False Sharing
Two unrelated variables can sit on the same CPU cache line. When two threads write to them concurrently, the cache line ping-pongs between cores even though the variables are not actually shared. The code is correct but slow. Fix by padding to one variable per cache line.
The one-line definition
Two CPU cores writing to different variables that happen to live in the same 64-byte chunk of memory end up serialising on hardware, even though their writes don't overlap logically. The cores think they're working independently. The cache says otherwise.
Why it happens
CPUs don't read or write 8 bytes at a time. They work in 64-byte chunks called cache lines. When any byte in a line is written, the cache reloads or invalidates the whole line. Most of the time that's a feature: programs tend to use nearby data together (one memory fetch loads a useful neighbourhood of bytes).
It becomes a bug when two unrelated variables land on the same line and two cores write to them at the same time.
Memory layout (one 64-byte cache line):
+----------+----------+----------+----------+----------+---------+
| counterA | counterB | unused | unused | unused | unused |
| (8 B) | (8 B) | (8 B) | (8 B) | (8 B) | (16 B) |
+----------+----------+----------+----------+----------+---------+
^ ^
| |
Core 0 Core 1
writes writes
here here
Logically: independent fields. Two different variables.
Hardware view: same cache line. They share fate.
What the hardware does next is the bug:
Step 1. Core 0 writes counterA.
Core 0's cache line is now MODIFIED.
The coherence protocol invalidates the line on Core 1.
Step 2. Core 1 wants to write counterB.
Its cache line was just invalidated.
It has to fetch the line back from Core 0 (or from L3).
Core 0's line goes from MODIFIED to SHARED or INVALID.
Step 3. Core 1 writes counterB.
Core 1's cache line is now MODIFIED.
The coherence protocol invalidates the line on Core 0.
Step 4. Core 0 wants to write counterA again. Goes back to Step 1.
The 64-byte cache line ping-pongs between cores forever.
Throughput drops 5-10x. Both cores spend most of their time
waiting for the line, not doing work.
Logically the writes don't conflict. Physically the cache line they share enforces serialisation. That's false sharing: the contention is fake (the variables are independent), but the slowdown is real.
Where it bites
Most concurrent code that suffers from false sharing looks fine. Two counters in a struct. Two pool slots in an array. Two queue heads side by side. The bug shows up only as "this should scale linearly with cores but doesn't." Adding cores can make things slower, because more cores means more parties fighting over the same cache line.
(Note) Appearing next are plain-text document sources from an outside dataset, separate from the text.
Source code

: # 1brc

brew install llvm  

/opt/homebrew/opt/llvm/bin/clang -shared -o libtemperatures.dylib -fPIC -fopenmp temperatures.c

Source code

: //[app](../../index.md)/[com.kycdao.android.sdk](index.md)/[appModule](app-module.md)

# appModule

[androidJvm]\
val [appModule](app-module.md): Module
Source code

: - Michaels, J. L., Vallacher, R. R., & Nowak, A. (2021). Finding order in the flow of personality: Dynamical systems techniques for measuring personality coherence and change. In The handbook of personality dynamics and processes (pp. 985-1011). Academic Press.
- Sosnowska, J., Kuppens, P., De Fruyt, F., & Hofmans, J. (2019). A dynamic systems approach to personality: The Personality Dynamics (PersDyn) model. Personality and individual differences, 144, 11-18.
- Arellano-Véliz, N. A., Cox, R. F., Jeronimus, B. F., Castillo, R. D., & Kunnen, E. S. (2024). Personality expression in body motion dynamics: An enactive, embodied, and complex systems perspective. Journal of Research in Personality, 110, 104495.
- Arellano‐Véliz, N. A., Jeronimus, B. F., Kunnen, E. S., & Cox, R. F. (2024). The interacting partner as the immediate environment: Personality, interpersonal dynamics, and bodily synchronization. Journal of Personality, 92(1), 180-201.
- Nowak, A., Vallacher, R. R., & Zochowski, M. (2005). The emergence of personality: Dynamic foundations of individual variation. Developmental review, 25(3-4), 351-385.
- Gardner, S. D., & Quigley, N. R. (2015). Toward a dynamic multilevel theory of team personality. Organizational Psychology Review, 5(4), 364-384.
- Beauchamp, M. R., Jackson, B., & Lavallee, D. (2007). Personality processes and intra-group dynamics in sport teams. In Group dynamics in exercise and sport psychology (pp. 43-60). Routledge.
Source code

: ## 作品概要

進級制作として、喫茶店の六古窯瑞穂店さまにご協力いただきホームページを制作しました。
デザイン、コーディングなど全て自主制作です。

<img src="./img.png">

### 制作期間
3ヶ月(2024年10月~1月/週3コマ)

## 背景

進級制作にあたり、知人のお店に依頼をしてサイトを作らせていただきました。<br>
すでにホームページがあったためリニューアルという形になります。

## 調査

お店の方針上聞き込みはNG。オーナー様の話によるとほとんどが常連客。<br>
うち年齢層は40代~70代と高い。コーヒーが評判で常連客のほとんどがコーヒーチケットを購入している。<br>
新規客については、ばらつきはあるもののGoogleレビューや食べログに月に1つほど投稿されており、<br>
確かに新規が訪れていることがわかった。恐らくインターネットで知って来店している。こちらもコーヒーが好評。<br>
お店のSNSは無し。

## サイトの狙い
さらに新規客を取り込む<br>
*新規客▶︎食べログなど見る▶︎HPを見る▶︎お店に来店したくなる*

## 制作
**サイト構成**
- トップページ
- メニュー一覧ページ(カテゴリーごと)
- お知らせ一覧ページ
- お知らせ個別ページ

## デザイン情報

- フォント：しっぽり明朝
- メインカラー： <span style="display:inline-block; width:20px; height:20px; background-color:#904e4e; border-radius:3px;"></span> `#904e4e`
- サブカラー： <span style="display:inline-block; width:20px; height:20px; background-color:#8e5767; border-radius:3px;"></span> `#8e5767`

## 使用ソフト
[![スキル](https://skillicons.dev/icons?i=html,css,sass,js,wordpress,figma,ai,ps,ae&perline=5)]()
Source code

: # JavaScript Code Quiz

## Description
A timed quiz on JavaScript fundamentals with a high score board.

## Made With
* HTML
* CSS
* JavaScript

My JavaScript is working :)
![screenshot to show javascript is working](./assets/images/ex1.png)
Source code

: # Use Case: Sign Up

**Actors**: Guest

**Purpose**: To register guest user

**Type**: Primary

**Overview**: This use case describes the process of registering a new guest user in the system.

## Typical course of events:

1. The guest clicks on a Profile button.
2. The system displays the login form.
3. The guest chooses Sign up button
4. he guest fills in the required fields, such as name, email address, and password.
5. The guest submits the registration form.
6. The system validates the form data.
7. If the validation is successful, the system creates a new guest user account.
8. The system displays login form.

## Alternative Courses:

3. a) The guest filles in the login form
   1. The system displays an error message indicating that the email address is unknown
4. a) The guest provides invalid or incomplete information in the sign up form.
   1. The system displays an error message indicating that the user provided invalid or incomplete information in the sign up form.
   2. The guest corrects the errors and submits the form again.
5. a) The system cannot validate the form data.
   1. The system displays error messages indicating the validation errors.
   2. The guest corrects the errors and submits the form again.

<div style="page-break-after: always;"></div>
How to spot it If a benchmark gets slower going from 1 core to many, and the code is not obviously sharing data, suspect false sharing. Run with padding around the hot fields and re-measure. If padding fixes it, that was the cause.
Where it shows up
The classic places: per-thread counters in profiling code, the head and tail pointers of a queue, the state field of a lock, statistics arrays where each thread writes to a different index. Any array of small writeable structs is a false-sharing candidate.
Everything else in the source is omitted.